Protokoll der Sitzung vom 20.06.2013

Es gibt gute Gründe dafür, Meinungsvielfalt vor Ort zu fördern. Dafür müssten wir den rechtlichen Rahmen für Lokalfunk neu gestalten. Auch mit Blick auf die potenziellen Interessenten für kommerziellen Lokalfunk in Schleswig-Holstein ist es fair, dass wir dies von Zeit zu Zeit prüfen.

Aber es gibt auch gute Gründe dafür, den Markt für werbefinanziertes Radio im Land nicht zu liberalisieren, zum Beispiel weil man übereinkommt, die bestehenden landesweiten Hörfunkangebote oder die regionale Presse maximal zu schützen.

Welche Argumente letztendlich das größere Gewicht haben, werden und können wir erst dann entscheiden, wenn eine solide Analyse die Voraussetzungen dafür schafft. Dies sage ich Ihnen zu, ebenso die Einbindung des Parlaments, nachdem all das vorliegt und wir nach der Sommerpause in die Debatte einsteigen. Dann sollten wir die Debatte fortsetzen. So viel als Bericht heute. - Herzlichen Dank.

(Beifall SPD, BÜNDNIS 90/DIE GRÜNEN und SSW)

Für die CDU-Fraktion hat der Herr Abgeordnete Dr. Axel Bernstein das Wort.

Herr Präsident! Liebe Kolleginnen und Kollegen! Sehr geehrter Herr Ministerpräsident, herzlichen Dank für Ihren Bericht. Ich finde es völlig richtig, gründlich zu analysieren, gründlich zu schauen, sich alles anzugucken. Allerdings hätte ich mir in Ergänzung zu dem, was wir im Innen- und Rechtsausschuss hören konnten, schon gewünscht, dass Sie eine Richtung aufzeigen, was Sie sich denn politisch wünschen. Da tappen wir nach wie vor ein bisschen im Dunkeln. Denn die Koalitionäre haben in ihrem Koalitionsvertrag - wie Sie ausgeführt haben - festgeschrieben, dass sie die Digitalisierung des Hörfunks nutzen wollen, um dadurch eine größere regionale Programmvielfalt mit Platz für Bürger- und Campusradios zu schaffen. Okay, das kann man so machen, aber genau das gibt es nicht zum Nulltarif.

Meine Damen und Herren von der Koalition, im Haushalt haben Sie dazu nichts, aber auch gar nichts gesagt. Bemerkenswert fand ich, dass der Kollege Eichstädt bei der Diskussion um werbefinanziertes Lokalradio im Innen- und Rechtsausschuss erklärte, genau das habe man im Koalitionsvertrag ja gemeint.
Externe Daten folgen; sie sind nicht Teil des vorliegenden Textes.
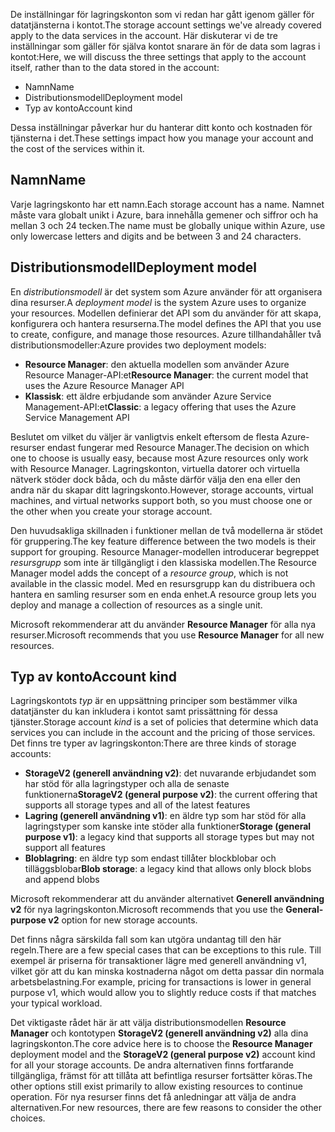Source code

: <span data-ttu-id="ff4e1-101">De inställningar för lagringskonton som vi redan har gått igenom gäller för datatjänsterna i kontot.</span><span class="sxs-lookup"><span data-stu-id="ff4e1-101">The storage account settings we've already covered apply to the data services in the account.</span></span> <span data-ttu-id="ff4e1-102">Här diskuterar vi de tre inställningar som gäller för själva kontot snarare än för de data som lagras i kontot:</span><span class="sxs-lookup"><span data-stu-id="ff4e1-102">Here, we will discuss the three settings that apply to the account itself, rather than to the data stored in the account:</span></span>

- <span data-ttu-id="ff4e1-103">Namn</span><span class="sxs-lookup"><span data-stu-id="ff4e1-103">Name</span></span>
- <span data-ttu-id="ff4e1-104">Distributionsmodell</span><span class="sxs-lookup"><span data-stu-id="ff4e1-104">Deployment model</span></span>
- <span data-ttu-id="ff4e1-105">Typ av konto</span><span class="sxs-lookup"><span data-stu-id="ff4e1-105">Account kind</span></span>

<span data-ttu-id="ff4e1-106">Dessa inställningar påverkar hur du hanterar ditt konto och kostnaden för tjänsterna i det.</span><span class="sxs-lookup"><span data-stu-id="ff4e1-106">These settings impact how you manage your account and the cost of the services within it.</span></span>

## <a name="name"></a><span data-ttu-id="ff4e1-107">Namn</span><span class="sxs-lookup"><span data-stu-id="ff4e1-107">Name</span></span>

<span data-ttu-id="ff4e1-108">Varje lagringskonto har ett namn.</span><span class="sxs-lookup"><span data-stu-id="ff4e1-108">Each storage account has a name.</span></span> <span data-ttu-id="ff4e1-109">Namnet måste vara globalt unikt i Azure, bara innehålla gemener och siffror och ha mellan 3 och 24 tecken.</span><span class="sxs-lookup"><span data-stu-id="ff4e1-109">The name must be globally unique within Azure, use only lowercase letters and digits and be between 3 and 24 characters.</span></span>

## <a name="deployment-model"></a><span data-ttu-id="ff4e1-110">Distributionsmodell</span><span class="sxs-lookup"><span data-stu-id="ff4e1-110">Deployment model</span></span>

<span data-ttu-id="ff4e1-111">En _distributionsmodell_ är det system som Azure använder för att organisera dina resurser.</span><span class="sxs-lookup"><span data-stu-id="ff4e1-111">A _deployment model_ is the system Azure uses to organize your resources.</span></span> <span data-ttu-id="ff4e1-112">Modellen definierar det API som du använder för att skapa, konfigurera och hantera resurserna.</span><span class="sxs-lookup"><span data-stu-id="ff4e1-112">The model defines the API that you use to create, configure, and manage those resources.</span></span> <span data-ttu-id="ff4e1-113">Azure tillhandahåller två distributionsmodeller:</span><span class="sxs-lookup"><span data-stu-id="ff4e1-113">Azure provides two deployment models:</span></span>

- <span data-ttu-id="ff4e1-114">**Resource Manager**: den aktuella modellen som använder Azure Resource Manager-API:et</span><span class="sxs-lookup"><span data-stu-id="ff4e1-114">**Resource Manager**: the current model that uses the Azure Resource Manager API</span></span>
- <span data-ttu-id="ff4e1-115">**Klassisk**: ett äldre erbjudande som använder Azure Service Management-API:et</span><span class="sxs-lookup"><span data-stu-id="ff4e1-115">**Classic**: a legacy offering that uses the Azure Service Management API</span></span>

<span data-ttu-id="ff4e1-116">Beslutet om vilket du väljer är vanligtvis enkelt eftersom de flesta Azure-resurser endast fungerar med Resource Manager.</span><span class="sxs-lookup"><span data-stu-id="ff4e1-116">The decision on which one to choose is usually easy, because most Azure resources only work with Resource Manager.</span></span> <span data-ttu-id="ff4e1-117">Lagringskonton, virtuella datorer och virtuella nätverk stöder dock båda, och du måste därför välja den ena eller den andra när du skapar ditt lagringskonto.</span><span class="sxs-lookup"><span data-stu-id="ff4e1-117">However, storage accounts, virtual machines, and virtual networks support both, so you must choose one or the other when you create your storage account.</span></span>

<span data-ttu-id="ff4e1-118">Den huvudsakliga skillnaden i funktioner mellan de två modellerna är stödet för gruppering.</span><span class="sxs-lookup"><span data-stu-id="ff4e1-118">The key feature difference between the two models is their support for grouping.</span></span> <span data-ttu-id="ff4e1-119">Resource Manager-modellen introducerar begreppet _resursgrupp_ som inte är tillgängligt i den klassiska modellen.</span><span class="sxs-lookup"><span data-stu-id="ff4e1-119">The Resource Manager model adds the concept of a _resource group_, which is not available in the classic model.</span></span> <span data-ttu-id="ff4e1-120">Med en resursgrupp kan du distribuera och hantera en samling resurser som en enda enhet.</span><span class="sxs-lookup"><span data-stu-id="ff4e1-120">A resource group lets you deploy and manage a collection of resources as a single unit.</span></span>

<span data-ttu-id="ff4e1-121">Microsoft rekommenderar att du använder **Resource Manager** för alla nya resurser.</span><span class="sxs-lookup"><span data-stu-id="ff4e1-121">Microsoft recommends that you use **Resource Manager** for all new resources.</span></span>

## <a name="account-kind"></a><span data-ttu-id="ff4e1-122">Typ av konto</span><span class="sxs-lookup"><span data-stu-id="ff4e1-122">Account kind</span></span>

<span data-ttu-id="ff4e1-123">Lagringskontots _typ_ är en uppsättning principer som bestämmer vilka datatjänster du kan inkludera i kontot samt prissättning för dessa tjänster.</span><span class="sxs-lookup"><span data-stu-id="ff4e1-123">Storage account _kind_ is a set of policies that determine which data services you can include in the account and the pricing of those services.</span></span> <span data-ttu-id="ff4e1-124">Det finns tre typer av lagringskonton:</span><span class="sxs-lookup"><span data-stu-id="ff4e1-124">There are three kinds of storage accounts:</span></span>

- <span data-ttu-id="ff4e1-125">**StorageV2 (generell användning v2)**: det nuvarande erbjudandet som har stöd för alla lagringstyper och alla de senaste funktionerna</span><span class="sxs-lookup"><span data-stu-id="ff4e1-125">**StorageV2 (general purpose v2)**: the current offering that supports all storage types and all of the latest features</span></span>
- <span data-ttu-id="ff4e1-126">**Lagring (generell användning v1)**: en äldre typ som har stöd för alla lagringstyper som kanske inte stöder alla funktioner</span><span class="sxs-lookup"><span data-stu-id="ff4e1-126">**Storage (general purpose v1)**: a legacy kind that supports all storage types but may not support all features</span></span>
- <span data-ttu-id="ff4e1-127">**Bloblagring**: en äldre typ som endast tillåter blockblobar och tilläggsblobar</span><span class="sxs-lookup"><span data-stu-id="ff4e1-127">**Blob storage**: a legacy kind that allows only block blobs and append blobs</span></span>

<span data-ttu-id="ff4e1-128">Microsoft rekommenderar att du använder alternativet **Generell användning v2** för nya lagringskonton.</span><span class="sxs-lookup"><span data-stu-id="ff4e1-128">Microsoft recommends that you use the **General-purpose v2** option for new storage accounts.</span></span>

<span data-ttu-id="ff4e1-129">Det finns några särskilda fall som kan utgöra undantag till den här regeln.</span><span class="sxs-lookup"><span data-stu-id="ff4e1-129">There are a few special cases that can be exceptions to this rule.</span></span> <span data-ttu-id="ff4e1-130">Till exempel är priserna för transaktioner lägre med generell användning v1, vilket gör att du kan minska kostnaderna något om detta passar din normala arbetsbelastning.</span><span class="sxs-lookup"><span data-stu-id="ff4e1-130">For example, pricing for transactions is lower in general purpose v1, which would allow you to slightly reduce costs if that matches your typical workload.</span></span>

<span data-ttu-id="ff4e1-131">Det viktigaste rådet här är att välja distributionsmodellen **Resource Manager** och kontotypen **StorageV2 (generell användning v2)** alla dina lagringskonton.</span><span class="sxs-lookup"><span data-stu-id="ff4e1-131">The core advice here is to choose the **Resource Manager** deployment model and the **StorageV2 (general purpose v2)** account kind for all your storage accounts.</span></span> <span data-ttu-id="ff4e1-132">De andra alternativen finns fortfarande tillgängliga, främst för att tillåta att befintliga resurser fortsätter köras.</span><span class="sxs-lookup"><span data-stu-id="ff4e1-132">The other options still exist primarily to allow existing resources to continue operation.</span></span> <span data-ttu-id="ff4e1-133">För nya resurser finns det få anledningar att välja de andra alternativen.</span><span class="sxs-lookup"><span data-stu-id="ff4e1-133">For new resources, there are few reasons to consider the other choices.</span></span>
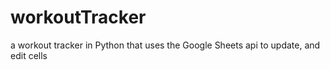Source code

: # workoutTracker
a workout tracker in Python that uses the Google Sheets api to update, and edit cells
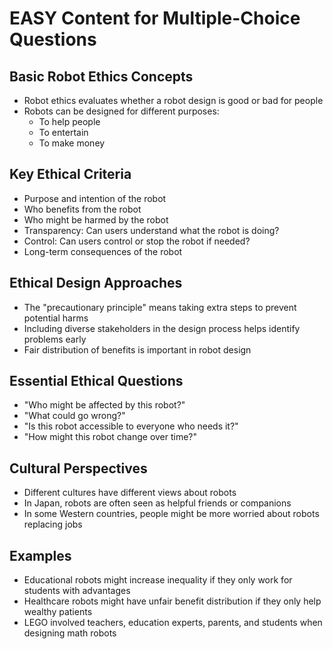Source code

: # EASY Content for Multiple-Choice Questions

## Basic Robot Ethics Concepts
- Robot ethics evaluates whether a robot design is good or bad for people
- Robots can be designed for different purposes:
  - To help people
  - To entertain
  - To make money

## Key Ethical Criteria
- Purpose and intention of the robot
- Who benefits from the robot
- Who might be harmed by the robot
- Transparency: Can users understand what the robot is doing?
- Control: Can users control or stop the robot if needed?
- Long-term consequences of the robot

## Ethical Design Approaches
- The "precautionary principle" means taking extra steps to prevent potential harms
- Including diverse stakeholders in the design process helps identify problems early
- Fair distribution of benefits is important in robot design

## Essential Ethical Questions
- "Who might be affected by this robot?"
- "What could go wrong?"
- "Is this robot accessible to everyone who needs it?"
- "How might this robot change over time?"

## Cultural Perspectives
- Different cultures have different views about robots
- In Japan, robots are often seen as helpful friends or companions
- In some Western countries, people might be more worried about robots replacing jobs

## Examples
- Educational robots might increase inequality if they only work for students with advantages
- Healthcare robots might have unfair benefit distribution if they only help wealthy patients
- LEGO involved teachers, education experts, parents, and students when designing math robots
Was denn nun?

(Hans-Jörn Arp [CDU]: Aha!)

Medienpolitisch steht die enorm wichtige Frage im Raum: Wollen die Landesregierung und die sie tragenden Fraktionen Campusradio einführen, oder wollen sie werbefinanziertes Lokalradio einführen? Das sind zwei grundlegend verschiedene Dinge.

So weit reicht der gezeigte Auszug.